Before Recession: Prior to 2009, K-12 adult education in California was funded at $780 million. Additionally, about 30 percent of the entire program was offered through the community colleges as a part of their delivery system. The severe cuts to K-12 education in 2009 led to districts being allowed to use categorical restricted funding flexibly and as needed, and this included adult education. With flexibility, school districts reduced adult education funding by about 50 percent statewide.
Post-Recession: As the economy rebounded and Proposition 30 was passed to increase state revenues, adult education resurfaced within the context of whether it should be in K-12 districts or community colleges. The Legislative Analyst Office (LAO), after an extensive study of adult education, recommended in December 2012 that it continue in K-12 districts with a proviso that included working with community college districts through regional consortia.
AB 86: As part of the 2013-14 budget, AB 86 froze adult education funding in K-12 districts. More important, AB 86 carried adult education forward by establishing 71 consortia statewide to create plans for delivering adult education programs. $25 million was earmarked to support the consortia plans developed by K-12 and community college districts.
Current Status and Future of the AEBG:
AB 104: Another budget bill, AB 104 in 2015, established the AEBG with $500 million for the 71 consortia. AB 104 identifies governing provisions, allowable adult education programs, and outcome expectations. The California Department of Education (CDE) and the California Community Colleges (CCC) are assigned agency responsibility for the program. $500 million was again provided for 2016-17 for the AEBG; this same amount is now proposed for 2017-18.
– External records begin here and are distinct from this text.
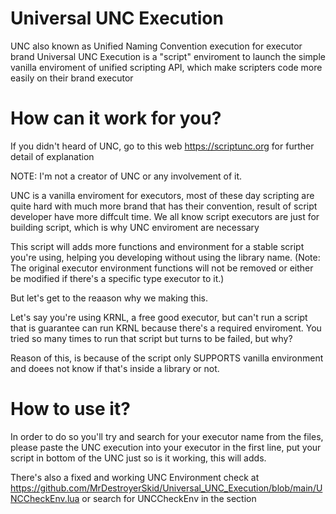 # Universal UNC Execution
UNC also known as Unified Naming Convention execution for executor brand
Universal UNC Execution is a "script" enviroment to launch the simple vanilla enviroment of unified scripting API, which make scripters code more easily on their brand executor
# How can it work for you?
If you didn't heard of UNC, go to this web https://scriptunc.org for further detail of explanation

NOTE: I'm not a creator of UNC or any involvement of it.

UNC is a vanilla enviroment for executors, most of these day scripting are quite hard with much more brand that has their convention, result of script developer have more diffcult time. We all know script executors are just for building script, which is why UNC enviroment are necessary

This script will adds more functions and environment for a stable script you're using, helping you developing without using the library name. (Note: The original executor environment functions will not be removed or either be modified if there's a specific type executor to it.)

But let's get to the reaason why we making this.

Let's say you're using KRNL, a free good executor, but can't run a script that is guarantee can run KRNL because there's a required enviroment. You tried so many times to run that script but turns to be failed, but why?

Reason of this, is because of the script only SUPPORTS vanilla environment and doees not know if that's inside a library or not.

# How to use it?

In order to do so you'll try and search for your executor name from the files, please paste the UNC execution into your executor in the first line, put your script in bottom of the UNC just so is it working, this will adds.

There's also a fixed and working UNC Environment check at https://github.com/MrDestroyerSkid/Universal_UNC_Execution/blob/main/UNCCheckEnv.lua or search for UNCCheckEnv in the section

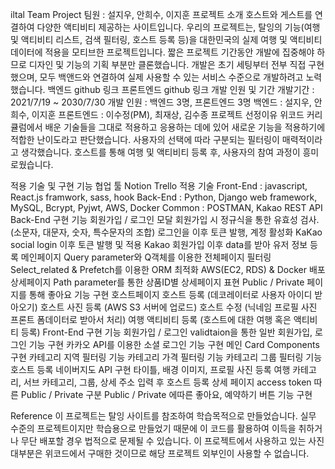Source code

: iltal Team Project
팀원 : 설지우, 안희수, 이지훈
프로젝트 소개
호스트와 게스트를 연결하여 다양한 액티비티 제공하는 사이트입니다.
우리의 프로젝트는, 탈잉의 기능(여행 및 액티비티 리스트, 검색 필터링, 호스트 등록 등)을 대한민국의 실제 여행 및 액티비티 데이터에 적용을 모티브한 프로젝트입니다.
짧은 프로젝트 기간동안 개발에 집중해야 하므로 디자인 및 기능의 기획 부분만 클론했습니다.
개발은 초기 세팅부터 전부 직접 구현했으며, 모두 백앤드와 연결하여 실제 사용할 수 있는 서비스 수준으로 개발하려고 노력했습니다.
백엔드 github 링크
프론트엔드 github 링크
개발 인원 및 기간
개발기간 : 2021/7/19 ~ 2030/7/30
개발 인원 : 백엔드 3명, 프론트엔드 3명
백엔드 : 설지우, 안희수, 이지훈
프론트엔드 : 이수정(PM), 최재상, 김수종
프로젝트 선정이유
위코드 커리큘럼에서 배운 기술들을 그대로 적용하고 응용하는 데에 있어 새로운 기능을 적용하기에 적합한 난이도라고 판단했습니다.
사용자의 선택에 따라 구분되는 필터링이 매력적이라고 생각했습니다.
호스트를 통해 여행 및 액티비티 등록 후, 사용자의 참여 과정이 흥미로웠습니다.

적용 기술 및 구현 기능
협업 툴
Notion
Trello
적용 기술
Front-End : javascript, React.js framwork, sass, hook
Back-End : Python, Django web framework, MySQL, Bcrypt, Pyjwt, AWS, Docker
Common : POSTMAN, Kakao REST API
Back-End 구현 기능
회원가입 / 로그인 모달
회원가입 시 정규식을 통한 유효성 검사. (소문자, 대문자, 숫자, 특수문자의 조합)
로그인을 이후 토큰 발행, 계정 활성화
KaKao social login 이후 토큰 발행 및 적용
Kakao 회원가입 이후 data를 받아 유저 정보 등록
메인페이지
Query parameter와 Q객체를 이용한 전체페이지 필터링
Select_related & Prefetch를 이용한 ORM 최적화
AWS(EC2, RDS) & Docker 배포
상세페이지
Path parameter를 통한 상품ID별 상세페이지 표현
Public / Private 페이지를 통해 좋아요 기능 구현
호스트페이지
호스트 등록 (데코레이터로 사용자 아이디 받아오기)
호스트 사진 등록 (AWS S3 서버에 업로드)
호스트 수정 (닉네임 프로필 사진 프론트 폼데이터로 받아서 처리)
여행 액티비티 등록 (호스트에 대한 여행 혹은 액티비티 등록)
Front-End 구현 기능
회원가입 / 로그인
validtaion을 통한 일반 회원가입, 로그인 기능 구현
카카오 API를 이용한 소셜 로그인 기능 구현
메인
Card Components 구현
카테고리 지역 필터링 기능
카테고리 가격 필터링 기능
카테고리 그룹 필터링 기능
호스트 등록
네이버지도 API 구현
타이틀, 배경 이미지, 프로필 사진 등록
여행 카테고리, 서브 카테고리, 그룹, 상세 주소 입력 후 호스트 등록
상세 페이지
access token 따른 Public / Private 구분
Public / Private 에따른 좋아요, 예약하기 버튼 기능 구현

Reference
이 프로젝트는 탈잉 사이트를 참조하여 학습목적으로 만들었습니다.
실무 수준의 프로젝트이지만 학습용으로 만들었기 때문에 이 코드를 활용하여 이득을 취하거나 무단 배포할 경우 법적으로 문제될 수 있습니다.
이 프로젝트에서 사용하고 있는 사진 대부분은 위코드에서 구매한 것이므로 해당 프로젝트 외부인이 사용할 수 없습니다.
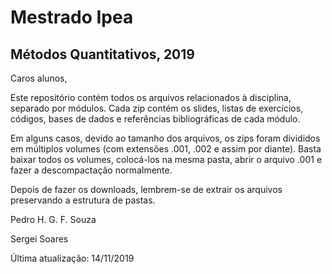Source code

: # Mestrado Ipea

## Métodos Quantitativos, 2019

Caros alunos,

Este repositório contém todos os arquivos relacionados  à disciplina, separado por módulos. Cada zip contém os slides, listas de exercícios, códigos, bases de dados e referências bibliográficas de cada módulo. 
  

Em alguns casos, devido ao tamanho dos arquivos, os zips foram divididos em múltiplos volumes (com extensões .001, .002 e assim por diante). Basta baixar todos os volumes, colocá-los na mesma pasta, abrir o arquivo .001 e fazer a descompactação normalmente. 
  

Depois de fazer os downloads, lembrem-se de extrair os arquivos preservando a estrutura de pastas.
 
  
Pedro H. G. F. Souza 

Sergei Soares
  
  
  
  
Última atualização: 14/11/2019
LAO Report: To assess the AEBG, AB 104 required CDE and the CCC to submit a summative report by Fall 2016. In March 2017, the LAO reported to the legislature that the aforementioned report fell short of meeting the reporting requirements by failing to provide useful information on program outcomes, effectiveness of each consortium, recommendations on delivery and improved alignment, unduplicated number of individuals served, aligning assessment and data, fee policies, and teacher reciprocity between adult education and community colleges.
Future: In spite of the LAO report, which places the AEBG at risk for funding, this program remains one that should continue for two major reasons: it is one of the state’s approaches to addressing workforce development and income inequities, and it delivers the education critical to citizenship. The points identified in the LAO report need to be addressed. The AEBG has great potential if the intent of AB 104 is met through focusing on clear expectations and leveraging resources.